Your circuit consumes 6 Watts
6 Watts x 8 hours is 48 Watt-hours.

If you keep confusing power with energy, you'll probably become a science journalist for a daily newspaper and before you know it, you'll be working in units like elephants, double-decker-buses and the size of Wales.
 

Thread Starter

Track99

Joined Jun 30, 2022
18
Your units are incorrect.
\( \text{Volts}\times\text{Amperes}=\text{Watts} \)
not Watt-hours. Watt-hours are used to measure the capacity of a battery. that is how long can a battery deliver a specific amount of current for what period of time. This information is normally presented as a discharge curve which shows the evolution over time of voltage and current delivered to a fixed load.
Ok my friend. I fixed the problem.

The entire circuit is drawing 1.2 Amps at 5 Volts. ( 6 W )
So I calculated that the circuit consumes 6 Watts of power in 1 hour.

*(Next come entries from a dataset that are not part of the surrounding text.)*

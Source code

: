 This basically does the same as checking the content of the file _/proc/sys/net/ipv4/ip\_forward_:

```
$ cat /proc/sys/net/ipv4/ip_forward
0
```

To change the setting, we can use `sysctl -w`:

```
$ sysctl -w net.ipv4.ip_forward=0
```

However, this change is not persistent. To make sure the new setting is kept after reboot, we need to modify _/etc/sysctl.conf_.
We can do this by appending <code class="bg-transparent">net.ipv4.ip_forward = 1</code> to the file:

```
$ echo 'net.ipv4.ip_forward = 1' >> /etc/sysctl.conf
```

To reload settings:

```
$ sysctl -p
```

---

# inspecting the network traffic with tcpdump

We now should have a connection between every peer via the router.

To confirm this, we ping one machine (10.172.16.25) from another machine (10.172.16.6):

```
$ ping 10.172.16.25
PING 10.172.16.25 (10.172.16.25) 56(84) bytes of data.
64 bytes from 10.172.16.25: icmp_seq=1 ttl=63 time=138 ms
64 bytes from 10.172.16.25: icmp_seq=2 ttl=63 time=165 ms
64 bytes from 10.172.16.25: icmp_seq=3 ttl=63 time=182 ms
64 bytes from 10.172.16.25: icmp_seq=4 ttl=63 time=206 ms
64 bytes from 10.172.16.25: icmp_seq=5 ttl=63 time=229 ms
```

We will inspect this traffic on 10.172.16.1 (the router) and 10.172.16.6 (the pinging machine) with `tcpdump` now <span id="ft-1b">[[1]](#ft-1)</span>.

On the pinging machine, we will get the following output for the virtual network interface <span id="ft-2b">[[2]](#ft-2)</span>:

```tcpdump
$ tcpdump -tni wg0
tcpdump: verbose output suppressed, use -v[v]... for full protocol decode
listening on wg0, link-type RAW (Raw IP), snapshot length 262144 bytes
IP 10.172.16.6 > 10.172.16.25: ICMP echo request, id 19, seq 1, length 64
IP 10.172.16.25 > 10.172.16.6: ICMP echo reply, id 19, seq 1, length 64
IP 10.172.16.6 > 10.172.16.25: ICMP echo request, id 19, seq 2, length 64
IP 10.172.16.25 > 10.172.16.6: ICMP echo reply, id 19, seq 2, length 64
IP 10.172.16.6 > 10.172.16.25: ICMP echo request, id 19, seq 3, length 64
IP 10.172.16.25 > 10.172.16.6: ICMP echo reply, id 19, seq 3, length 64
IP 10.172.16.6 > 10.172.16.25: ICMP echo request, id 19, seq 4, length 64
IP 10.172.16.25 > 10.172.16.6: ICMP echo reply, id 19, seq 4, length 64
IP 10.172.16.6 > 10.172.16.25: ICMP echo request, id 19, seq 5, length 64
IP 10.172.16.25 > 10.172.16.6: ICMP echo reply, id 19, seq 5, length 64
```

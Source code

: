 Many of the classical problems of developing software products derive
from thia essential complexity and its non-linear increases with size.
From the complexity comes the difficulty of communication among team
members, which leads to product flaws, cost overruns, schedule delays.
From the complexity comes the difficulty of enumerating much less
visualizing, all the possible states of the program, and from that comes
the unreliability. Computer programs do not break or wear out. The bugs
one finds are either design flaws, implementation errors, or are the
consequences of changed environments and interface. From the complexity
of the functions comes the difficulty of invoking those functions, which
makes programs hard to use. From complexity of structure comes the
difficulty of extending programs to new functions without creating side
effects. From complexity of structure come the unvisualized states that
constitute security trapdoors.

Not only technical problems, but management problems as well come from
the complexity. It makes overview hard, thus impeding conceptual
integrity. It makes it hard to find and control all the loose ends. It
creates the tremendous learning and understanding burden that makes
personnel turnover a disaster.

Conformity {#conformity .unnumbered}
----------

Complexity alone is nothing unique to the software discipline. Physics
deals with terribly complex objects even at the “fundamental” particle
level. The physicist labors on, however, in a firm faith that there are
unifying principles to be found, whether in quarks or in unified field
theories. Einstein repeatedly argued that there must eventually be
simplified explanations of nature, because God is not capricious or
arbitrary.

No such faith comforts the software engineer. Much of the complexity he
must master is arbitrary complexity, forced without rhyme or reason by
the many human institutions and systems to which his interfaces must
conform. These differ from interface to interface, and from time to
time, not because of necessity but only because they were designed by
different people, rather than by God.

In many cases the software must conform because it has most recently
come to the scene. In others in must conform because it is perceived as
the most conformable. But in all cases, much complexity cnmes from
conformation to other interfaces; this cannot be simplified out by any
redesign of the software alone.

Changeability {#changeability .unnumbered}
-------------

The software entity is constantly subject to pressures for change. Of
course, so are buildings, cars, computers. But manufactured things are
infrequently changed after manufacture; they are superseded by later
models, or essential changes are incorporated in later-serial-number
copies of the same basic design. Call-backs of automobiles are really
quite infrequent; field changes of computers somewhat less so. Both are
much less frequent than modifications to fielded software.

I found a battery that is a 2S Lipo Battery 7.4V 6.5Ah. ( 48.1 Wh)

I have found that this 2S Lipo battery can provide me with 8.01 hours of uninterrupted power ( 48.1 / 6 = 8.01).

Can you tell me if the 8.01 hours answer is correct?
 

Thread Starter

Track99

Joined Jun 30, 2022
18
The figures are correct, but your units are in a mess.
Don't confuse units of power (Watts) with units of Energy (Watt-hours).
Your circuit consumes 6 Watts
6 Watts x 8 hours is 48 Watt-hours.
Ok my friend. Thank you. Tell me please, in this case, if I have a battery that is a 1S Lipo Battery 3.7V 6.5Ah. ( 24.05 Wh) will the circuit still work?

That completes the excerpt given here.